--- Record set Enclosed Below ---

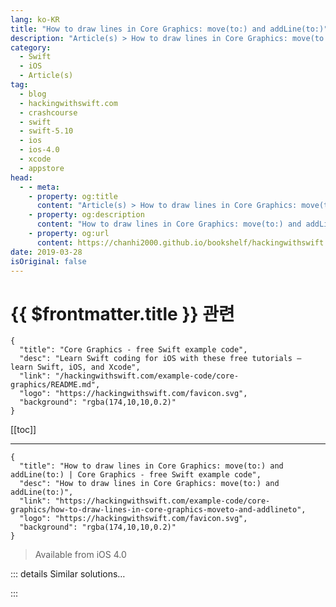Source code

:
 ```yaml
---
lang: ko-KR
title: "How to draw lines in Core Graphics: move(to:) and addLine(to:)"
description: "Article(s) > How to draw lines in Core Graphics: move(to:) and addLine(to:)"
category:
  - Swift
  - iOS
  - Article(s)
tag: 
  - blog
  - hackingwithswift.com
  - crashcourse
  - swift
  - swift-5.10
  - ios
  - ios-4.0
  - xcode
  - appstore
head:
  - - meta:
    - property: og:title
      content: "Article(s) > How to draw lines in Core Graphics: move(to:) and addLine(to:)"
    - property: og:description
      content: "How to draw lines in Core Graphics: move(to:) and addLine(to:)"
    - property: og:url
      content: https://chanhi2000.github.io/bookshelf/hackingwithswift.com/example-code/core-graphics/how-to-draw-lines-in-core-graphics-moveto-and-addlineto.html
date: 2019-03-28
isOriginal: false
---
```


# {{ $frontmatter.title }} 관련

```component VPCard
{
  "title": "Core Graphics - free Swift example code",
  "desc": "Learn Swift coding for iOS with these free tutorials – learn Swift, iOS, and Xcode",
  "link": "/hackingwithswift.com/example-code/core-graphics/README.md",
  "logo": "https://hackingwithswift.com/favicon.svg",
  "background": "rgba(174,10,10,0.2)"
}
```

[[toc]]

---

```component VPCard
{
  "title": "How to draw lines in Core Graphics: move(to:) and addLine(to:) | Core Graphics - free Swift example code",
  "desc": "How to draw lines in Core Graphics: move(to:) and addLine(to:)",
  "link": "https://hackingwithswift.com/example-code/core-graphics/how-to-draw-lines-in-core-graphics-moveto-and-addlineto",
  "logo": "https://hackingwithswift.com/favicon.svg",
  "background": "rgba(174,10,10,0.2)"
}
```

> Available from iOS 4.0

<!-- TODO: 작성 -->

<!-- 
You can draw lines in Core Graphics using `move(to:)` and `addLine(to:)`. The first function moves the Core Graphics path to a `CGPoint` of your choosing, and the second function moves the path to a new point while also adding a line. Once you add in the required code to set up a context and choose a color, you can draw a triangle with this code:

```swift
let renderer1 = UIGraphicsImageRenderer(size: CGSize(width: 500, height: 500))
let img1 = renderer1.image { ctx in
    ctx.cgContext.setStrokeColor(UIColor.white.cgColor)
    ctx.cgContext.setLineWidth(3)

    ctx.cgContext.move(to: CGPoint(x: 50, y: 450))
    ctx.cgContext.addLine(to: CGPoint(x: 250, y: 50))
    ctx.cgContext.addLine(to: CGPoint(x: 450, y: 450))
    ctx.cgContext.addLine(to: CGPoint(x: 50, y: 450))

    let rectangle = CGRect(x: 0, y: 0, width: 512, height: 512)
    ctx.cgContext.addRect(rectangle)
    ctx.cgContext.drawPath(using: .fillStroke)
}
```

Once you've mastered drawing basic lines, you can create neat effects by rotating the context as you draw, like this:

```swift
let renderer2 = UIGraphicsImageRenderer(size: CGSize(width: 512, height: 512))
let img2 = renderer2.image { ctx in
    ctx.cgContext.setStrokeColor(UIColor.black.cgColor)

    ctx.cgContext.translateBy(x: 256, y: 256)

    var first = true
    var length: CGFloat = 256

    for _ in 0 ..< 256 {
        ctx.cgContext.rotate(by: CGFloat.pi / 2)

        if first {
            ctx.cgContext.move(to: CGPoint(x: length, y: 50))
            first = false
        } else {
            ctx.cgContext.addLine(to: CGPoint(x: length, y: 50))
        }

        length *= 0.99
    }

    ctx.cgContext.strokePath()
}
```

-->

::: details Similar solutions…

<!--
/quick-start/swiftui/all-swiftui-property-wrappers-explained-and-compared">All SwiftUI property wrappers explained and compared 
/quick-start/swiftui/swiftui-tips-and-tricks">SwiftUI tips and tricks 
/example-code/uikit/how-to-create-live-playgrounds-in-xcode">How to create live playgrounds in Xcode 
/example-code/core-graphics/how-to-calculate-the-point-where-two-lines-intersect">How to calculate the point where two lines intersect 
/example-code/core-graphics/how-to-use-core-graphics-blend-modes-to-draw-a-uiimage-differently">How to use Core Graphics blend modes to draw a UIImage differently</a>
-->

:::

--- End of Enclosed Record set ---

What you will do
Return the entries unchanged, save for the pictures, which do not belong in the copy.

Response
Source code

:
 ```yaml
---
lang: ko-KR
title: "How to draw lines in Core Graphics: move(to:) and addLine(to:)"
description: "Article(s) > How to draw lines in Core Graphics: move(to:) and addLine(to:)"
category:
  - Swift
  - iOS
  - Article(s)
tag: 
  - blog
  - hackingwithswift.com
  - crashcourse
  - swift
  - swift-5.10
  - ios
  - ios-4.0
  - xcode
  - appstore
head:
  - - meta:
    - property: og:title
      content: "Article(s) > How to draw lines in Core Graphics: move(to:) and addLine(to:)"
    - property: og:description
      content: "How to draw lines in Core Graphics: move(to:) and addLine(to:)"
    - property: og:url
      content: https://chanhi2000.github.io/bookshelf/hackingwithswift.com/example-code/core-graphics/how-to-draw-lines-in-core-graphics-moveto-and-addlineto.html
date: 2019-03-28
isOriginal: false
---
```


# {{ $frontmatter.title }} 관련

```component VPCard
{
  "title": "Core Graphics - free Swift example code",
  "desc": "Learn Swift coding for iOS with these free tutorials – learn Swift, iOS, and Xcode",
  "link": "/hackingwithswift.com/example-code/core-graphics/README.md",
  "logo": "https://hackingwithswift.com/favicon.svg",
  "background": "rgba(174,10,10,0.2)"
}
```

[[toc]]

---

```component VPCard
{
  "title": "How to draw lines in Core Graphics: move(to:) and addLine(to:) | Core Graphics - free Swift example code",
  "desc": "How to draw lines in Core Graphics: move(to:) and addLine(to:)",
  "link": "https://hackingwithswift.com/example-code/core-graphics/how-to-draw-lines-in-core-graphics-moveto-and-addlineto",
  "logo": "https://hackingwithswift.com/favicon.svg",
  "background": "rgba(174,10,10,0.2)"
}
```

> Available from iOS 4.0

<!-- TODO: 작성 -->

<!-- 
You can draw lines in Core Graphics using `move(to:)` and `addLine(to:)`. The first function moves the Core Graphics path to a `CGPoint` of your choosing, and the second function moves the path to a new point while also adding a line. Once you add in the required code to set up a context and choose a color, you can draw a triangle with this code:

```swift
let renderer1 = UIGraphicsImageRenderer(size: CGSize(width: 500, height: 500))
let img1 = renderer1.image { ctx in
    ctx.cgContext.setStrokeColor(UIColor.white.cgColor)
    ctx.cgContext.setLineWidth(3)

    ctx.cgContext.move(to: CGPoint(x: 50, y: 450))
    ctx.cgContext.addLine(to: CGPoint(x: 250, y: 50))
    ctx.cgContext.addLine(to: CGPoint(x: 450, y: 450))
    ctx.cgContext.addLine(to: CGPoint(x: 50, y: 450))

    let rectangle = CGRect(x: 0, y: 0, width: 512, height: 512)
    ctx.cgContext.addRect(rectangle)
    ctx.cgContext.drawPath(using: .fillStroke)
}
```

Once you've mastered drawing basic lines, you can create neat effects by rotating the context as you draw, like this:

```swift
let renderer2 = UIGraphicsImageRenderer(size: CGSize(width: 512, height: 512))
let img2 = renderer2.image { ctx in
    ctx.cgContext.setStrokeColor(UIColor.black.cgColor)

    ctx.cgContext.translateBy(x: 256, y: 256)

    var first = true
    var length: CGFloat = 256

    for _ in 0 ..< 256 {
        ctx.cgContext.rotate(by: CGFloat.pi / 2)

        if first {
            ctx.cgContext.move(to: CGPoint(x: length, y: 50))
            first = false
        } else {
            ctx.cgContext.addLine(to: CGPoint(x: length, y: 50))
        }

        length *= 0.99
    }

    ctx.cgContext.strokePath()
}
```

-->

::: details Similar solutions…

<!--
/quick-start/swiftui/all-swiftui-property-wrappers-explained-and-compared">All SwiftUI property wrappers explained and compared 
/quick-start/swiftui/swiftui-tips-and-tricks">SwiftUI tips and tricks 
/example-code/uikit/how-to-create-live-playgrounds-in-xcode">How to create live playgrounds in Xcode 
/example-code/core-graphics/how-to-calculate-the-point-where-two-lines-intersect">How to calculate the point where two lines intersect 
/example-code/core-graphics/how-to-use-core-graphics-blend-modes-to-draw-a-uiimage-differently">How to use Core Graphics blend modes to draw a UIImage differently</a>
-->

:::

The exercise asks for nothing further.